Bereits seit 1992 sind diese britischen Seelenbohrer nun schon am Werk, im knallharten Schwermetall-Geschäft, zumal im Doom Metal, also schon knapp eine halbe Ewigkeit.

Mit ihrer gezielt kreierten depressiven Emotionsmusik wollten die Beteiligten von Anbeginn an die Bedeutung des Begriffes Esoterik bestmöglich einfangen, was ihnen auch heute noch im extrem ausgeformten Funeral Doom Death Metal-Rahmen bestmöglich erscheint.

Mit dem neuen Studioalbum „The Maniacal Vale” wiederholt sich nun zum fünften Mal ein beängstigend desolat und unheilbar resignativ anmutendes Langspielspektakel, dessen Schrecken erzeugende klangliche Anmut den extremen Empfindungen einer unendlich lange gequälten Kreatur im entsetzlichen Todeskampf gleicht.

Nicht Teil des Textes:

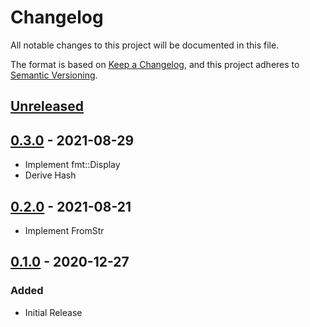 # Changelog

All notable changes to this project will be documented in this file.

The format is based on [Keep a Changelog](https://keepachangelog.com/en/1.0.0/),
and this project adheres to [Semantic Versioning](https://semver.org/spec/v2.0.0.html).

## [Unreleased]

## [0.3.0] - 2021-08-29

- Implement fmt::Display
- Derive Hash

## [0.2.0] - 2021-08-21

- Implement FromStr

## [0.1.0] - 2020-12-27

### Added

- Initial Release

[unreleased]: https://github.com/yasuyuky/cursormatrix/compare/v0.3.0...HEAD
[0.3.0]: https://github.com/yasuyuky/cursormatrix/releases/tag/v0.3.0
[0.2.0]: https://github.com/yasuyuky/cursormatrix/releases/tag/v0.2.0
[0.1.0]: https://github.com/yasuyuky/cursormatrix/releases/tag/v0.1.0
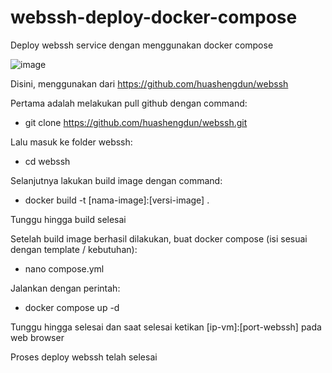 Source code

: # webssh-deploy-docker-compose
Deploy webssh service dengan menggunakan docker compose 

![image](https://github.com/eprilian/webssh-deploy-docker-compose/assets/57064161/9624a7ee-ce8a-4fd1-b99f-e80b5afe9c95)

Disini, menggunakan dari https://github.com/huashengdun/webssh

Pertama adalah melakukan pull github dengan command:
- git clone https://github.com/huashengdun/webssh.git

Lalu masuk ke folder webssh:
- cd webssh

Selanjutnya lakukan build image dengan command:
- docker build -t [nama-image]:[versi-image] . 

Tunggu hingga build selesai

Setelah build image berhasil dilakukan, buat docker compose (isi sesuai dengan template / kebutuhan):
- nano compose.yml

Jalankan dengan perintah:
- docker compose up -d

Tunggu hingga selesai dan saat selesai ketikan [ip-vm]:[port-webssh] pada web browser

Proses deploy webssh telah selesai
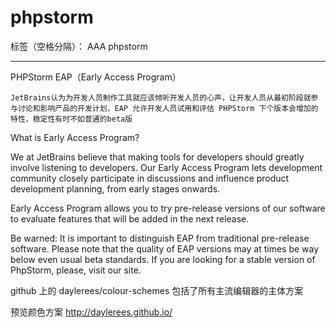 ﻿# phpstorm

标签（空格分隔）： AAA phpstorm

---

PHPStorm EAP（Early Access Program）

    JetBrains认为为开发人员制作工具就应该倾听开发人员的心声，让开发人员从最初阶段就参与讨论和影响产品的开发计划，EAP 允许开发人员试用和评估 PHPStorm 下个版本会增加的特性，稳定性有时不如普通的beta版
    
What is Early Access Program?

We at JetBrains believe that making tools for developers should greatly involve listening to developers. Our Early Access Program lets development community closely participate in discussions and influence product development planning, from early stages onwards.

Early Access Program allows you to try pre-release versions of our software to evaluate features that will be added in the next release.

Be warned:  It is important to distinguish EAP from traditional pre-release software. Please note that the quality of EAP versions may at times be way below even usual beta standards. If you are looking for a stable version of PhpStorm, please, visit our site.


github 上的 daylerees/colour-schemes 包括了所有主流编辑器的主体方案

预览颜色方案
http://daylerees.github.io/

Um so etwas so derart abgrundtief verzweifelt und so gigantisch peinigend hinzukriegen, muss man wohl selbst vom Leben nicht gerade verwöhnt worden sein.

Das Sextett jedenfalls musiziert, als hätte es für sie nie ein Morgen gegeben.

Unter ähnlich veranlagten Tränentankern wie beispielsweise Skepticism, Funeral, Thergothon oder auch den Langsamkeits-Fetischisten Disembowelment kann den sechs englischen Esoterikern bedenkenlos exorbitante Extremität bescheinigt werden.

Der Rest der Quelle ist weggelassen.